Thames Path: Stage 3 – Mortlake to Hampton Court Palace

Due to Sunday track work my trip to Mortlake was slightly more complicated than leaving last weekend – seriously, better signage around Barnes station would mean happier people all round. Ah well. I got to the Ship pub on the shore of the Thames at a bit before 8:30. Overcast, cool, but the humidity already hanging heavy.


This length of the Thames had no diversions and the paths seem to have been looked after quite well. This bit is where it’s easy to forget you’re in London still as both banks have long patches of greenery. Kew Gardens is not long from where I started this stretch of my walk, and continues into the Old Deer Park.

The part of Richmond that sits by the river was gearing up for what I assume would have become a busy Sunday, but when I walked through the crowds had yet to descend. Although the cafes that were open already were doing good business.

Despite it being low tide, the rowers and canoeists were out in force, later on joined by motor cruisers as the sun burned through the cloud and it turned into a lovely day.

Immediately out of Richmond I ended up walking contra-flow to a running race. The first few very serious runners were far ahead of the bunches of runners who seemed annoyed that anyone else was sharing their track! As they thinned out and the people having a go took over the vibe became much more friendly, and finally I left them far behind.


To continue to walk along the river’s edge, you need to cross the Kingston bridge – which comes before the large number of humming cafes, bars and restaurants. I had ear-marked the White Hart (a Fuller’s Pub) to take my lunch (a wise choice) so I crossed the bridge.

Break over, I headed into what’s now called the Barge Walk – a restoration of the north bank’s 5km riverside path from Kingston to Hampton Court Palace. The path splits into two – one for walkers and one for cyclists. Only one cyclist decided to take the walkers’ path, claiming ignorance when some others called him out on it.
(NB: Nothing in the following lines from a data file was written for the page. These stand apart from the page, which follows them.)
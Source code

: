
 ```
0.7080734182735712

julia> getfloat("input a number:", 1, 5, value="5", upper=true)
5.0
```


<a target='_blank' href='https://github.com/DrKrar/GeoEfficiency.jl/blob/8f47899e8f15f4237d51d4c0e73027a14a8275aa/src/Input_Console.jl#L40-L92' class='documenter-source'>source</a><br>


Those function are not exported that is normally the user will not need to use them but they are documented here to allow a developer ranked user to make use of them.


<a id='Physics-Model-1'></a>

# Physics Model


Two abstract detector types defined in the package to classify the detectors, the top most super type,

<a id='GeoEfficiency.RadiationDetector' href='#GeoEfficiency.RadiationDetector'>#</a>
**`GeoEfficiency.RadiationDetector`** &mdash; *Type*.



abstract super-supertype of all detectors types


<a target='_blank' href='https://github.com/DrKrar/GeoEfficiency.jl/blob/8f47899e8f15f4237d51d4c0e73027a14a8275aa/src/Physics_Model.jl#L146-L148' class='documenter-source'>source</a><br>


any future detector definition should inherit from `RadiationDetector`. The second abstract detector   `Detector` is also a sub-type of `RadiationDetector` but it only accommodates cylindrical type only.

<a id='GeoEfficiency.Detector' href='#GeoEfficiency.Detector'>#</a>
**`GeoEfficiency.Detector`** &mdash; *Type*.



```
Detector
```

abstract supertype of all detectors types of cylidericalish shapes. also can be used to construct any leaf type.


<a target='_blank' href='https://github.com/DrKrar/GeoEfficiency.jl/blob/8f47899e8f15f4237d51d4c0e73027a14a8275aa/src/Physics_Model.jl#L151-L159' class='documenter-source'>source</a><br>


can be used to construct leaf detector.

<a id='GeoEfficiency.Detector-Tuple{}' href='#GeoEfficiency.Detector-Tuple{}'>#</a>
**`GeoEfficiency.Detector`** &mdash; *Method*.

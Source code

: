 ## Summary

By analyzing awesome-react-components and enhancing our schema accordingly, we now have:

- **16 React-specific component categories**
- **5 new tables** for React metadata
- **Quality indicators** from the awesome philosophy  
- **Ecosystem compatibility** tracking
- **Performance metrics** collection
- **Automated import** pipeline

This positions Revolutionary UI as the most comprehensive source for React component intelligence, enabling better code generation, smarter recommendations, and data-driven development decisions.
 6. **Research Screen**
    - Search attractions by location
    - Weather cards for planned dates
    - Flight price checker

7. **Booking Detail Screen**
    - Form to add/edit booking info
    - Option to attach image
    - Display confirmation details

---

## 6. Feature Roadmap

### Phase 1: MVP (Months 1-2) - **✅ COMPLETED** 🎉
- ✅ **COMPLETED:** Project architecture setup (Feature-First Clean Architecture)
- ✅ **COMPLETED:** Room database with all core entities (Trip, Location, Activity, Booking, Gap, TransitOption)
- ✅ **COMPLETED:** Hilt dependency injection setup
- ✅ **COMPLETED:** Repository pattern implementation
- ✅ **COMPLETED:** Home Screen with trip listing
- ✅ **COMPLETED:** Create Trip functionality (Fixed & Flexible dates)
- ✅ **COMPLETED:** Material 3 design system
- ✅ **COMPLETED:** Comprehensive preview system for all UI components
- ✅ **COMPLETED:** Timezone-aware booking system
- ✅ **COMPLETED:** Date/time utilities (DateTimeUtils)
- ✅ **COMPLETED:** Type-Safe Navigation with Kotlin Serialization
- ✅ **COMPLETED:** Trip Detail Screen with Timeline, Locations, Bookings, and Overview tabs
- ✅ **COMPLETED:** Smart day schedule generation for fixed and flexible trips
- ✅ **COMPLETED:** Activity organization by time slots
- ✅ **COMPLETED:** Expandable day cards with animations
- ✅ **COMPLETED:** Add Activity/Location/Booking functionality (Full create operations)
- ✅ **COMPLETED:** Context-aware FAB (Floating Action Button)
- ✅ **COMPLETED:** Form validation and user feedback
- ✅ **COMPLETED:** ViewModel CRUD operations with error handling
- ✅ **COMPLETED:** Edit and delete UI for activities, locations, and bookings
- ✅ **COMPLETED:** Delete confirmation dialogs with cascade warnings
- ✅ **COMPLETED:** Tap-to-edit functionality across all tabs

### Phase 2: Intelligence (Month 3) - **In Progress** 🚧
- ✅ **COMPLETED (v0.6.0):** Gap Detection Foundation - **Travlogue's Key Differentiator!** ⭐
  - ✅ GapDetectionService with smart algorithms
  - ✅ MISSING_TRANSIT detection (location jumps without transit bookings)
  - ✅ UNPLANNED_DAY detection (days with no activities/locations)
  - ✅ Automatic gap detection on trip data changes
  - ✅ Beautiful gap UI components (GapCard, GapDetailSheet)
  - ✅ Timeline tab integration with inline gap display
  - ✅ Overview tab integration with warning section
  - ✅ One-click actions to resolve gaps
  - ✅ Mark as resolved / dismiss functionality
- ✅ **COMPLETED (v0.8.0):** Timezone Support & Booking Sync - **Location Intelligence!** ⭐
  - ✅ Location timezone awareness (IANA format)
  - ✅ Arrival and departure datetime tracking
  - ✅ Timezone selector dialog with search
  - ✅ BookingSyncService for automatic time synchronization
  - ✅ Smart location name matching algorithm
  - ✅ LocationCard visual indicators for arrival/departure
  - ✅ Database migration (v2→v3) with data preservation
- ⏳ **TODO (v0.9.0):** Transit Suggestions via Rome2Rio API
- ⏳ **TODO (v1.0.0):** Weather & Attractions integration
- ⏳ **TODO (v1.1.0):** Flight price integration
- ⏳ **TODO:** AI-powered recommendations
I decided to pop into the Palace because it had been a while. The main courtyard was set up for some kind of event, but the whole place was pleasantly crowded.

Then back on to the path for the final bit to Hampton Court Bridge where I ended my walk. Thankfully, the trains were running into Waterloo and my trip home was quite quick.


According to my FitBit, I walked slightly over 21km (a bit over 13 miles) in about four hours (not including my lunch break). The map is from my FitBit app.